こうした中、多くの小売チェーンでは「EVオーナーの絶対数が依然少ない」「充電施設建設の初期投資額が大きい」「技術進歩のため充電器がすぐに旧型になる恐れがある」などの理由から、二の足を踏むところもある。たとえば、コンビニと併設されたガソリンスタンドを全米で展開するケイシーズ・ゼネラル・ストアーズ(Casey’s General Stores)は、各店舗におけるEV充電器設置の計画を延期した。
EVの充電レベルが80%に達するまでに平均35分もの時間を要し、まだ実用の段階に達していないと判断したことに加え、北米ではCHAdeMOやCCSなど乱立した充電規格がテスラのスーパーチャージャー(Supercharger)に統一されて淘汰が起こったことを考えると、今日の設備投資が明日には時代遅れになる可能性が高いからだという。
加えて、便利な急速充電を提供するステーションでも、「充電価格が高すぎる」との不評が聞かれる。

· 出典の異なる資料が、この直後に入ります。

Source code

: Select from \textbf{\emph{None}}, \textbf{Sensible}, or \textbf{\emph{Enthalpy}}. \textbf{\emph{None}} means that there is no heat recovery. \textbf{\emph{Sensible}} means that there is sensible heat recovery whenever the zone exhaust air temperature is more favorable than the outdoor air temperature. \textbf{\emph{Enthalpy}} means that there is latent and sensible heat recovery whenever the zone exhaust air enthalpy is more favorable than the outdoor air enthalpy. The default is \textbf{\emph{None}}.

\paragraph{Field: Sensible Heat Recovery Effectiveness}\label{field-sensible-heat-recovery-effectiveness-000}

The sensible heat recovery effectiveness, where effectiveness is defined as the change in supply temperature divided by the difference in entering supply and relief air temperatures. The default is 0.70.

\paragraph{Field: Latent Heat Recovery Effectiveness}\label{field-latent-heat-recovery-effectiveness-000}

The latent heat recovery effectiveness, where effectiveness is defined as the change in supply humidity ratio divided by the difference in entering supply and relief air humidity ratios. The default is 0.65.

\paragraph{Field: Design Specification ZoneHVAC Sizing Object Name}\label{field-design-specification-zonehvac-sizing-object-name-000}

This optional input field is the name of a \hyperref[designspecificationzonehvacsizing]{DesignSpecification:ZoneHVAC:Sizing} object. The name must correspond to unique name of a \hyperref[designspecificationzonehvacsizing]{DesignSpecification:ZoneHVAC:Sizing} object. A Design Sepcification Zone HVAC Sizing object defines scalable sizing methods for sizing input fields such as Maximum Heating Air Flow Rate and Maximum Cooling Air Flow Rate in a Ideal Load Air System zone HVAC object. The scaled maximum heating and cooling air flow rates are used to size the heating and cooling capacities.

その一方で、充電時間の長いレベル2(交流)から、急速充電のレベル3(直流)への移行が進まず、現在建設が進む多くのレベル2施設は完工間もなく時代遅れとなって投資が回収できない懸念もある。
こうした中、一部の充電施設では充電中にヨガや瞑想などのセルフケアができるスペースを設置したり、コーヒーマシンやマッサージチェアでEV所有者に訪問してもらう工夫をしている。だが、これらの施策でどれが「正解」であるのか、まだ答えは出ていない。
EVドライバー側からすれば、充電料金の適正レベルでの設定や立地選定が重要であることは言うまでもない。また、たとえ民間小売企業の事業であっても、連邦政府のEV充電施設建設向け補助金も不可欠だ。EV普及が踊り場に入った今、コストコのような成功例が増えていくのか注目される。